*** Opening SUPPLIED MATERIAL ***

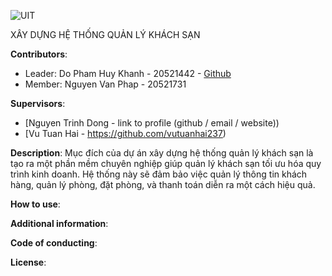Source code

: ![UIT](https://img.shields.io/badge/from-UIT%20VNUHCM-blue?style=for-the-badge&link=https%3A%2F%2Fwww.uit.edu.vn%2F)

XÂY DỰNG HỆ THỐNG QUẢN LÝ KHÁCH SẠN

**Contributors**:

- Leader: Do Pham Huy Khanh - 20521442 - [Github](https://github.com/KhanhDo2604)
- Member: Nguyen Van Phap - 20521731

**Supervisors**:

- [Nguyen Trinh Dong - link to profile (github / email / website))
- [Vu Tuan Hai - https://github.com/vutuanhai237)

**Description**: Mục đích của dự án xây dựng hệ thống quản lý khách sạn là tạo ra một phần mềm chuyên nghiệp giúp quản lý khách sạn tối ưu hóa quy trình kinh doanh. Hệ thống này sẽ đảm bảo việc quản lý thông tin khách hàng, quản lý phòng, đặt phòng, và thanh toán diễn ra một cách hiệu quả. 

**How to use**:

**Additional information**:

**Code of conducting**:

**License**:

*** Closing SUPPLIED MATERIAL ***

§ **PROBLEM TO WORK ON**:
Please give back only the lines starting with the one that contains "- Member: Nguyen Van Phap - 20521731" and ending with the last line of the listing, retyped exactly.

§ **EXPECTED ANSWER**:
- Member: Nguyen Van Phap - 20521731

**Supervisors**:

- [Nguyen Trinh Dong - link to profile (github / email / website))
- [Vu Tuan Hai - https://github.com/vutuanhai237)

**Description**: Mục đích của dự án xây dựng hệ thống quản lý khách sạn là tạo ra một phần mềm chuyên nghiệp giúp quản lý khách sạn tối ưu hóa quy trình kinh doanh. Hệ thống này sẽ đảm bảo việc quản lý thông tin khách hàng, quản lý phòng, đặt phòng, và thanh toán diễn ra một cách hiệu quả. 

**How to use**:

**Additional information**:

**Code of conducting**:

**License**:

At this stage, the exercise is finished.